Hockeyeurs accusés d’agression sexuelle : pourquoi la police donne-t-elle peu de détails?
La tenue d'un procès équitable ne doit pas être compromise par l'appétit du public à obtenir plus d'informations.
Le chef de police Thai Truong a présenté ses excuses à la présumée victime au nom du corps policier.
Photo : La Presse canadienne / Geoff Robins
Lors d'une conférence de presse très attendue lundi, le chef du service de police de London Thai Truong et une détective de la section des agressions sexuelles ont répondu aux questions des journalistes sur les accusations d'agression sexuelle contre cinq membres de l'équipe canadienne de hockey junior de 2018.
Pendant 31 minutes et 45 secondes, ils ont été soumis à des questions sur les preuves, sur les détails d'une première enquête clôturée sans inculpation en 2019 et sur le sort des joueurs restants qui ont été cités dans un procès civil, mais non inculpés dans l'affaire pénale.
Les termes « je ne peux pas divulguer de détails à ce sujet », « je ne vais pas commenter cela » et « je ne peux fournir aucun détail » ont été répétés à maintes reprises.
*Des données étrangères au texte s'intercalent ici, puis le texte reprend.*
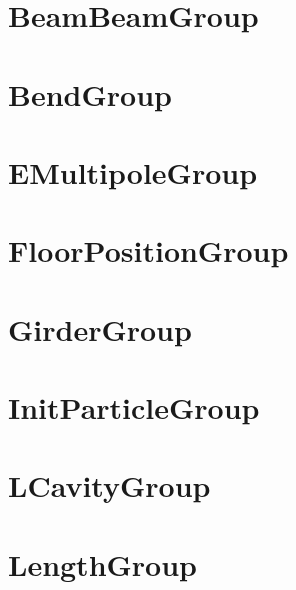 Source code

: \section{BeamBeamGroup}
\label{s:beam.beam.g}

\section{BendGroup}
\label{s:bend.g}

\section{EMultipoleGroup}
\label{s:emulitipole.g}

\section{FloorPositionGroup}
\label{s:floor.position.g}

\section{GirderGroup}
\label{s:girder.g}

\section{InitParticleGroup}
\label{s:init.particle.g}

\section{LCavityGroup}
\label{s:lcavity.g}

\section{LengthGroup}
\label{s:length.g}

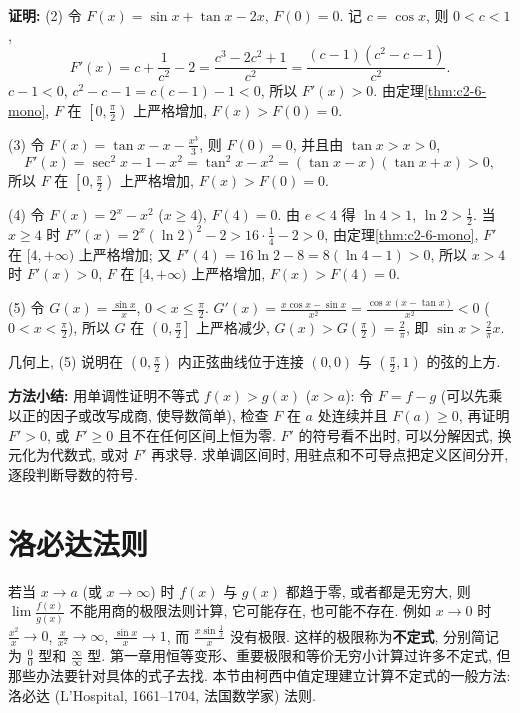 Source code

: \documentclass[UTF8,openany]{ctexbook}
\theoremstyle{chinesetextbook}
\newenvironment{cnproof}{\par\indent\textbf{证明:} \ignorespaces}{\par}
\begin{document}
\begin{cnproof}
(2) 令 $F(x)=\sin x+\tan x-2x$, $F(0)=0$. 记 $c=\cos x$, 则 $0<c<1$,
\[
F'(x)=c+\frac1{c^2}-2=\frac{c^3-2c^2+1}{c^2}=\frac{(c-1)(c^2-c-1)}{c^2}.
\]
$c-1<0$, $c^2-c-1=c(c-1)-1<0$, 所以 $F'(x)>0$. 由定理\ref{thm:c2-6-mono}, $F$ 在 $\displaystyle\left[0,\frac\pi2\right)$ 上严格增加, $F(x)>F(0)=0$.

(3) 令 $\displaystyle F(x)=\tan x-x-\frac{x^3}3$, 则 $F(0)=0$, 并且由 $\tan x>x>0$,
\[
F'(x)=\sec^2x-1-x^2=\tan^2x-x^2=(\tan x-x)(\tan x+x)>0,
\]
所以 $F$ 在 $\displaystyle\left[0,\frac\pi2\right)$ 上严格增加, $F(x)>F(0)=0$.

(4) 令 $F(x)=2^x-x^2$ ($x\ge4$), $F(4)=0$. 由 $e<4$ 得 $\ln4>1$, $\displaystyle\ln2>\frac12$. 当 $x\ge4$ 时 $\displaystyle F''(x)=2^x(\ln2)^2-2>16\cdot\frac14-2>0$, 由定理\ref{thm:c2-6-mono}, $F'$ 在 $[4,+\infty)$ 上严格增加; 又 $F'(4)=16\ln2-8=8(\ln4-1)>0$, 所以 $x>4$ 时 $F'(x)>0$, $F$ 在 $[4,+\infty)$ 上严格增加, $F(x)>F(4)=0$.

(5) 令 $\displaystyle G(x)=\frac{\sin x}x$, $\displaystyle0<x\le\frac\pi2$. $\displaystyle G'(x)=\frac{x\cos x-\sin x}{x^2}=\frac{\cos x\,(x-\tan x)}{x^2}<0$ ($\displaystyle0<x<\frac\pi2$), 所以 $G$ 在 $\displaystyle\left(0,\frac\pi2\right]$ 上严格减少, $\displaystyle G(x)>G\left(\frac\pi2\right)=\frac2\pi$, 即 $\displaystyle\sin x>\frac2\pi x$.
\end{cnproof}
几何上, (5) 说明在 $\displaystyle\left(0,\frac\pi2\right)$ 内正弦曲线位于连接 $(0,0)$ 与 $\displaystyle\left(\frac\pi2,1\right)$ 的弦的上方.
\par\indent\textbf{方法小结:} 用单调性证明不等式 $f(x)>g(x)$ ($x>a$): 令 $F=f-g$ (可以先乘以正的因子或改写成商, 使导数简单), 检查 $F$ 在 $a$ 处连续并且 $F(a)\ge0$, 再证明 $F'>0$, 或 $F'\ge0$ 且不在任何区间上恒为零. $F'$ 的符号看不出时, 可以分解因式, 换元化为代数式, 或对 $F'$ 再求导. 求单调区间时, 用驻点和不可导点把定义区间分开, 逐段判断导数的符号.
\section{洛必达法则}
若当 $x\to a$ (或 $x\to\infty$) 时 $f(x)$ 与 $g(x)$ 都趋于零, 或者都是无穷大, 则 $\displaystyle\lim\frac{f(x)}{g(x)}$ 不能用商的极限法则计算, 它可能存在, 也可能不存在. 例如 $x\to0$ 时 $\displaystyle\frac{x^2}x\to0$, $\displaystyle\frac x{x^2}\to\infty$, $\displaystyle\frac{\sin x}x\to1$, 而 $\displaystyle\frac{x\sin\frac1x}x$ 没有极限. 这样的极限称为\textbf{不定式}, 分别简记为 $\displaystyle\frac00$ 型和 $\displaystyle\frac\infty\infty$ 型. 第一章用恒等变形、重要极限和等价无穷小计算过许多不定式, 但那些办法要针对具体的式子去找. 本节由柯西中值定理建立计算不定式的一般方法: 洛必达 (L'Hospital, 1661--1704, 法国数学家) 法则.
\end{document}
Les policiers ont donné aux journalistes des versions légèrement différentes de cette même réponse 21 fois, soit environ une fois toutes les 90 secondes. J'apprécie vraiment cette question, mais je dois vous dire que je ne peux pas y répondre... C'est complètement inapproprié pour moi de parler de ces détails en ce moment
, a déclaré M. Truong, visiblement conscient de la frustration que généraient ses non-réponses.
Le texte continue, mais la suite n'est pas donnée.